User will require cloning of this git repo before opening up the html files.

Go into command prompt/ terminal. Type in "Git Clone https://github.com/a-siroki/mongus.git" - This should clone the latest repository and allow you to open up the web application. - Alternatively, you can download the entire repository by clicking "Code" and selecting the download zip file. Upon unzipping the file, open the index.html. Please make sure that all details of the form is completed before submitting to the next form. Your name will be a key aspect of the implementation of the prototype. Without this, the web application WILL NOT WORK properly.

Summary

Many international students tend to struggle with cultural integration into local culture as they often fail to make local Australian friends. Similarly, many local students who have just enrolled at a university struggle to find new friends, particularly at the beginning of their university journey.

Our research suggests that people in the university setting form long term friendships based on common interests or goals, ranging from classroom coursework to personal hobbies and achievements. We leverage these insights to bring a novel solution to the market, aiming to provide international and local students with an opportunity to develop relationships with each other from their first day at the university.

Mungus is an instant messaging social platform designed for incoming international and local students. The app consolidates students of different backgrounds, languages and ethnicities by automatically allocating students into group chats based on their hobbies and interests with relevant data captured as a compulsory survey during the sign-up process.

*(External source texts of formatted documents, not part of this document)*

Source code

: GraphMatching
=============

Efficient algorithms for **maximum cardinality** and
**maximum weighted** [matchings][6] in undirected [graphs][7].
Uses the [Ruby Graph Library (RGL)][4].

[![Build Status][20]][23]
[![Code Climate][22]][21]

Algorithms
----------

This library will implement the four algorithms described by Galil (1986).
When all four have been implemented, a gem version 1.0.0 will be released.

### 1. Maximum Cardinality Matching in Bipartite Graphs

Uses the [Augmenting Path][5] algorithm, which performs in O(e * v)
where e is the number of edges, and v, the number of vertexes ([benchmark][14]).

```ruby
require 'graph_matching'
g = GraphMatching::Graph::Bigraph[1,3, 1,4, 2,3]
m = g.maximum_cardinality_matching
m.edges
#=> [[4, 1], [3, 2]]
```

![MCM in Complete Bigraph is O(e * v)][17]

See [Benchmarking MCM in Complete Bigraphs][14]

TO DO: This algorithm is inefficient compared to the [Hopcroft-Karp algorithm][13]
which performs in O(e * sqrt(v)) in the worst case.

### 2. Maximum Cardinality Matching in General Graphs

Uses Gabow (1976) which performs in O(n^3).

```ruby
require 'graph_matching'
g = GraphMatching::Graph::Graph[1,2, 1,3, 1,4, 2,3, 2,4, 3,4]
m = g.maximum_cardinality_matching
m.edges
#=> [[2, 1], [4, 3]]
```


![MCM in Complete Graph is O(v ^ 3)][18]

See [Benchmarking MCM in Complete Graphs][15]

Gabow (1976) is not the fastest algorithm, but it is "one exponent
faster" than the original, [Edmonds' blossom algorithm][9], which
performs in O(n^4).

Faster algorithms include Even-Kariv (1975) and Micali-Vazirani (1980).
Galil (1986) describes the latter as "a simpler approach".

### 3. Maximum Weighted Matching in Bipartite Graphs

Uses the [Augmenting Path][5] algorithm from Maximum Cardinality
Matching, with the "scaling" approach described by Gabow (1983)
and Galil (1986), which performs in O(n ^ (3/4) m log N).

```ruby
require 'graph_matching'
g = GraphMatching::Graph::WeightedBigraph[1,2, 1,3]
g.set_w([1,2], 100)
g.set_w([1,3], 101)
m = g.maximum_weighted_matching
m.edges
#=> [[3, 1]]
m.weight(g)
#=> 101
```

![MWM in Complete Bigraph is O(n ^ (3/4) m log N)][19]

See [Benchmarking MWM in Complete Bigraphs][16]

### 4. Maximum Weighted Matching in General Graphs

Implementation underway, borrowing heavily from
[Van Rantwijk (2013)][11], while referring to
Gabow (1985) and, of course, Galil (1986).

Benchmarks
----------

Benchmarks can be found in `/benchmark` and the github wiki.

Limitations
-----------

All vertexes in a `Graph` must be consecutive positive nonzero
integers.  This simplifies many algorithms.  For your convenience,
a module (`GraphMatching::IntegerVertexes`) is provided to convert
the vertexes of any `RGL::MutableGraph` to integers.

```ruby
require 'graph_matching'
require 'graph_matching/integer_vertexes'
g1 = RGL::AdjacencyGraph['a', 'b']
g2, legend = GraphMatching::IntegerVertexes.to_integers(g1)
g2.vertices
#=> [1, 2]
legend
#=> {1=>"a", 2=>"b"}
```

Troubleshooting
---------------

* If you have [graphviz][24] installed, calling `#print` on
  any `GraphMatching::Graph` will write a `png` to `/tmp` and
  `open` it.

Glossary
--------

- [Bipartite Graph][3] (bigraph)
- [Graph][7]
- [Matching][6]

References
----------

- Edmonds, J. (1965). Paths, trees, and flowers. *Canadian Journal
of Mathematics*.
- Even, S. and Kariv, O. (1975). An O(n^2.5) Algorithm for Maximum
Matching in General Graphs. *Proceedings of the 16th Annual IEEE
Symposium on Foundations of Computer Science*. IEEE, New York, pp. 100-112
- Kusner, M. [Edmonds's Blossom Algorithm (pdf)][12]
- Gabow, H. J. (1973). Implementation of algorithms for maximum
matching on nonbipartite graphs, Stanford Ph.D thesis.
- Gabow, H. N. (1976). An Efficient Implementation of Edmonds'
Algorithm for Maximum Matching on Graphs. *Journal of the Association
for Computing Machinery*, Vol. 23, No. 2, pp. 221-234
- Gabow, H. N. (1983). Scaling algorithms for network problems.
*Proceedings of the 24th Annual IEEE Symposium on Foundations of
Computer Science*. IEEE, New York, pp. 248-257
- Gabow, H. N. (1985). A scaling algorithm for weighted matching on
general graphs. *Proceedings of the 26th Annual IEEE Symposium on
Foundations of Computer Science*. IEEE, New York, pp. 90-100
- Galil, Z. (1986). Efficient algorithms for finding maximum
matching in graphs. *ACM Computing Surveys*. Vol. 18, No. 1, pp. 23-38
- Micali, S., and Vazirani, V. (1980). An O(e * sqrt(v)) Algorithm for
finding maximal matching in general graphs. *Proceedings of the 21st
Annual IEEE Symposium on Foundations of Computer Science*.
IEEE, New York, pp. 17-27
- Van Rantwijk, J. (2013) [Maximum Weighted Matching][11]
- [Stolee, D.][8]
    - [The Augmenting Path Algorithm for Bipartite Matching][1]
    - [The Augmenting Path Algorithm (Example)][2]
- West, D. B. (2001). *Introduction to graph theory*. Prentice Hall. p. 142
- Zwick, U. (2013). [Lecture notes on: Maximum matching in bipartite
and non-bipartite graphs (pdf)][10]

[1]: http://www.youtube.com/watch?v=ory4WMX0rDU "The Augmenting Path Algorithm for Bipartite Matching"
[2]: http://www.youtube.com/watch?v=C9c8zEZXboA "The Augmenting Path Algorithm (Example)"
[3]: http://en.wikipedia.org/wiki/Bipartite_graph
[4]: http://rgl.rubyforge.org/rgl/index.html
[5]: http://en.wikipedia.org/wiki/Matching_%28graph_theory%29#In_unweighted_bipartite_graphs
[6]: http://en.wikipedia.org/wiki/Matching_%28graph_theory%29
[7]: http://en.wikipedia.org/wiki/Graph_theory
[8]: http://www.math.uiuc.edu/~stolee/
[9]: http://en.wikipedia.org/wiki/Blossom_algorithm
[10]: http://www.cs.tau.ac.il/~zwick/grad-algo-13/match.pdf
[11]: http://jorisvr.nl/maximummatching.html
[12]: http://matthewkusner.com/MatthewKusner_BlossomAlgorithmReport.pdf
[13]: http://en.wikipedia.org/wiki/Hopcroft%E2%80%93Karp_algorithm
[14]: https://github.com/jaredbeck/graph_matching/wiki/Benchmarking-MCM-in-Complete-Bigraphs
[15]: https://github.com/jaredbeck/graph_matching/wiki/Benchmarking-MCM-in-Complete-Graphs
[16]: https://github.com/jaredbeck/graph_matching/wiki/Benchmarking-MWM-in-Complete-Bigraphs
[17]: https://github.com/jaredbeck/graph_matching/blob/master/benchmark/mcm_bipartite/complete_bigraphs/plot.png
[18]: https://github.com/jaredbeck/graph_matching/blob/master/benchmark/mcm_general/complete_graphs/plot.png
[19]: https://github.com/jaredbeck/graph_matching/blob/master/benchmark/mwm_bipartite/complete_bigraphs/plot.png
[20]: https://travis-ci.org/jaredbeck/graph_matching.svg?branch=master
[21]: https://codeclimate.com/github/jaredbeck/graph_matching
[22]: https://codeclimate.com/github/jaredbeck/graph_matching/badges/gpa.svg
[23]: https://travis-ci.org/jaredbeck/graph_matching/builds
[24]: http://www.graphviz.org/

To increase the probability of active chatting in the group chats, the compulsory survey captures data related to each user’s social skills such as leadership ability and level of extrovertness to identify and designate a team leader (admin) for each group chat, responsible for maintenance of the allocated group chat. To further stimulate chat activity, gif notifications and local community event notifications are automatically pushed into the chat on a regular basis.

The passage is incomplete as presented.